> _Problem description_: Lines from the one containing "Gott außer mir,*\\" to the end of the entries below must be reproduced exactly, with both end lines kept and no other line added.

> _Material to process_:
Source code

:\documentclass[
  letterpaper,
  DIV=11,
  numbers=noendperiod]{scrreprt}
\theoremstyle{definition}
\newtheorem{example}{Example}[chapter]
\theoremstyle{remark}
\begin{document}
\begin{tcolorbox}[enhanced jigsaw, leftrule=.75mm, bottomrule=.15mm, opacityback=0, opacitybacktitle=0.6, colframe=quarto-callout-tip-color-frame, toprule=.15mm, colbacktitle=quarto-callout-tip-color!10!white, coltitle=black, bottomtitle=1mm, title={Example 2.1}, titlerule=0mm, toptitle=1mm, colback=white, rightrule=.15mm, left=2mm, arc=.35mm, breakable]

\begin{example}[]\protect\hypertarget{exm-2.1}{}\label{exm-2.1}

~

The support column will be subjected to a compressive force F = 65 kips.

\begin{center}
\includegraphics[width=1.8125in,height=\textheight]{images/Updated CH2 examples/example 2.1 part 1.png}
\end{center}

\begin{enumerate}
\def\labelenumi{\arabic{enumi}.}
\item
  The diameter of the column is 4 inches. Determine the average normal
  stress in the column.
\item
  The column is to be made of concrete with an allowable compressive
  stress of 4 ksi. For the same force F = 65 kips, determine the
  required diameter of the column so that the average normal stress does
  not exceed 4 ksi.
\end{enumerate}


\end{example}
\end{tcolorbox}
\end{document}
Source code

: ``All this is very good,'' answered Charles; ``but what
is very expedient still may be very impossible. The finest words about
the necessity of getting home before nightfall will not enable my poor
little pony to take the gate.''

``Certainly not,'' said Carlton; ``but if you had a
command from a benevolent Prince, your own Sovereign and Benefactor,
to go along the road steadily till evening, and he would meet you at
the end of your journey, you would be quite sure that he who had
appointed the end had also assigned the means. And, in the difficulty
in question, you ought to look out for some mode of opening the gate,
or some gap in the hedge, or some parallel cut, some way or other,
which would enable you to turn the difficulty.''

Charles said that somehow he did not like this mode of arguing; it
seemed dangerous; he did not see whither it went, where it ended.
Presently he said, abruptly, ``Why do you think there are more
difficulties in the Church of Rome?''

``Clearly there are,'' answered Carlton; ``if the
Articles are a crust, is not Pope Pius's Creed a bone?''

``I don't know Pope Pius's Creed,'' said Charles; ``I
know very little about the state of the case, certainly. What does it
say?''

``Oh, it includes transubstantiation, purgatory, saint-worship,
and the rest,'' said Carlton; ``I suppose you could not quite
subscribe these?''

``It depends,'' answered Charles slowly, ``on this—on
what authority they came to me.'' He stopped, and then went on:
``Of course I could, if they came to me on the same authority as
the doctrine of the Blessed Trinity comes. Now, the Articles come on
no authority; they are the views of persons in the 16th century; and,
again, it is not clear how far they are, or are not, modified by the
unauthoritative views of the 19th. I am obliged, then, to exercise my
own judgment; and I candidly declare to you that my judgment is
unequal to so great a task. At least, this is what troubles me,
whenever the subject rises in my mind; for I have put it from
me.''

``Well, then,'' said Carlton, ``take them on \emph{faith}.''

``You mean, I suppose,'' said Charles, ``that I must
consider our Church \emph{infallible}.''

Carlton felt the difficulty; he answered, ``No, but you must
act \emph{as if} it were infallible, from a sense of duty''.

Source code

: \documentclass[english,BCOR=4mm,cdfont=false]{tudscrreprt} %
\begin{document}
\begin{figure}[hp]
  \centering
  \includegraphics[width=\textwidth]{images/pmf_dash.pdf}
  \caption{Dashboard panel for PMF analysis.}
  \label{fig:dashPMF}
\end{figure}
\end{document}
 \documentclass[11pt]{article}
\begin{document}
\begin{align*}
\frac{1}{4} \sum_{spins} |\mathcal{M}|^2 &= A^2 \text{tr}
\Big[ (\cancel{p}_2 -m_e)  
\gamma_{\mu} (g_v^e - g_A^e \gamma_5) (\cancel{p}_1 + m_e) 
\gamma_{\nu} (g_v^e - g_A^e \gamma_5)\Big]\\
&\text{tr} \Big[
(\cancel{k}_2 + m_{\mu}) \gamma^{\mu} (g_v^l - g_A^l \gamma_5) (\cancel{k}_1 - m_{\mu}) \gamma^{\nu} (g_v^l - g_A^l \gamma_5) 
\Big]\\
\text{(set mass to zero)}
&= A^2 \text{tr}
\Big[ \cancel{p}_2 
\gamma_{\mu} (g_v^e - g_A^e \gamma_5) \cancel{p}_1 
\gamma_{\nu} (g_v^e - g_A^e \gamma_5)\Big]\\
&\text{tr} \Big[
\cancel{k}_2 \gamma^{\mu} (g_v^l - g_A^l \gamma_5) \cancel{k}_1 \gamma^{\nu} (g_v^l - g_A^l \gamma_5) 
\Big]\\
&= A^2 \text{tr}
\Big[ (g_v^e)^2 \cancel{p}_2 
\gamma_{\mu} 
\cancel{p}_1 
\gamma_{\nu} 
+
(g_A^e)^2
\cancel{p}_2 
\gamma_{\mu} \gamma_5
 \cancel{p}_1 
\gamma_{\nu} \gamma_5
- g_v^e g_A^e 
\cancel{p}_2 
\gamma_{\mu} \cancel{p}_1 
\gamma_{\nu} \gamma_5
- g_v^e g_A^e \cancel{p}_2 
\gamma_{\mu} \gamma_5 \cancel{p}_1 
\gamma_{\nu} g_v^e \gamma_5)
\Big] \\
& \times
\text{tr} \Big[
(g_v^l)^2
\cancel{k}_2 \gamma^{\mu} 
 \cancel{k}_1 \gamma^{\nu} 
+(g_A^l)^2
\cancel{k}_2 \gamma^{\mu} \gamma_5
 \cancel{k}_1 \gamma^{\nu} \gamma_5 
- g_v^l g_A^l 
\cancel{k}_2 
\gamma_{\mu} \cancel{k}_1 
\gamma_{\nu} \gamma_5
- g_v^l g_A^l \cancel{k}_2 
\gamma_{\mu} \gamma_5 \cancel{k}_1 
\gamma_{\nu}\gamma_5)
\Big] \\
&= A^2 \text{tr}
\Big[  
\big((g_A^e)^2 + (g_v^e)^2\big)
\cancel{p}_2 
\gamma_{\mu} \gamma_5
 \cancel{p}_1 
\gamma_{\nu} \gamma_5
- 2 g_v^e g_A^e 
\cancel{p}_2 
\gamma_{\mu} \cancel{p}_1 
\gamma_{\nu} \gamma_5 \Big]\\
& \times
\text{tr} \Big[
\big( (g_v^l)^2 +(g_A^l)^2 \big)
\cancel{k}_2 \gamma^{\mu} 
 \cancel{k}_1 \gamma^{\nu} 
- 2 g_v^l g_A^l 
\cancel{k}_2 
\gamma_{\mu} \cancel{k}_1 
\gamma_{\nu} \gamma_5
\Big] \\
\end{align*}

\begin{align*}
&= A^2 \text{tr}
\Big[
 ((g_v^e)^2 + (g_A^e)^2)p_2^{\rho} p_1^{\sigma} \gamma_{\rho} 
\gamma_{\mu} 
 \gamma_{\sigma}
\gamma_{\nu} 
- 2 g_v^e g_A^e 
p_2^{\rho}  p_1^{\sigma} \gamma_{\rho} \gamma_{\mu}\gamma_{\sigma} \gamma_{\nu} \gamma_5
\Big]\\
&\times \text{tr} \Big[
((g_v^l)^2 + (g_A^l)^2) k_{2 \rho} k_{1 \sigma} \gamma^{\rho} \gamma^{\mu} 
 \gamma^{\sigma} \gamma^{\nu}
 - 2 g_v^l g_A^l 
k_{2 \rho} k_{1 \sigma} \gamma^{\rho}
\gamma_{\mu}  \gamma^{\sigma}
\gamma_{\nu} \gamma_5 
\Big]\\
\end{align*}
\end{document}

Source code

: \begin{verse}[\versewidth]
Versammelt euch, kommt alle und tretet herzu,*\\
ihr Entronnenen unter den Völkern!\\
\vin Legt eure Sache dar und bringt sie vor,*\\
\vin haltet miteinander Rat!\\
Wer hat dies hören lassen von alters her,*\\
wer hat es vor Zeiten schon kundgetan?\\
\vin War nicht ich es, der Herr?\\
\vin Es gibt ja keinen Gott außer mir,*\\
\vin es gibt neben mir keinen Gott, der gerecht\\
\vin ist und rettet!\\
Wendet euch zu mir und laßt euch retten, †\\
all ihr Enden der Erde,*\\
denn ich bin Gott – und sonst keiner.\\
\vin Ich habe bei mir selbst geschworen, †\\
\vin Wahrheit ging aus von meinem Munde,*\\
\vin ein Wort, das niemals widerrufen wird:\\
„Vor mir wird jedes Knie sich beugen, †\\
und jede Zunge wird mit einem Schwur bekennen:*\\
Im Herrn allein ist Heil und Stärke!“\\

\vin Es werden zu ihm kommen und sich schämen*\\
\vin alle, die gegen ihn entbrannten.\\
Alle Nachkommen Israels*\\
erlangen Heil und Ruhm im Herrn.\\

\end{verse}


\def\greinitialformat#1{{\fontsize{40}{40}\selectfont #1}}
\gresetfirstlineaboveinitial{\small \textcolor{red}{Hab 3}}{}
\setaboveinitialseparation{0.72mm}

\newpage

> _Answer box_:
\vin Es gibt ja keinen Gott außer mir,*\\
\vin es gibt neben mir keinen Gott, der gerecht\\
\vin ist und rettet!\\
Wendet euch zu mir und laßt euch retten, †\\
all ihr Enden der Erde,*\\
denn ich bin Gott – und sonst keiner.\\
\vin Ich habe bei mir selbst geschworen, †\\
\vin Wahrheit ging aus von meinem Munde,*\\
\vin ein Wort, das niemals widerrufen wird:\\
„Vor mir wird jedes Knie sich beugen, †\\
und jede Zunge wird mit einem Schwur bekennen:*\\
Im Herrn allein ist Heil und Stärke!“\\

\vin Es werden zu ihm kommen und sich schämen*\\
\vin alle, die gegen ihn entbrannten.\\
Alle Nachkommen Israels*\\
erlangen Heil und Ruhm im Herrn.\\

\end{verse}


\def\greinitialformat#1{{\fontsize{40}{40}\selectfont #1}}
\gresetfirstlineaboveinitial{\small \textcolor{red}{Hab 3}}{}
\setaboveinitialseparation{0.72mm}

\newpage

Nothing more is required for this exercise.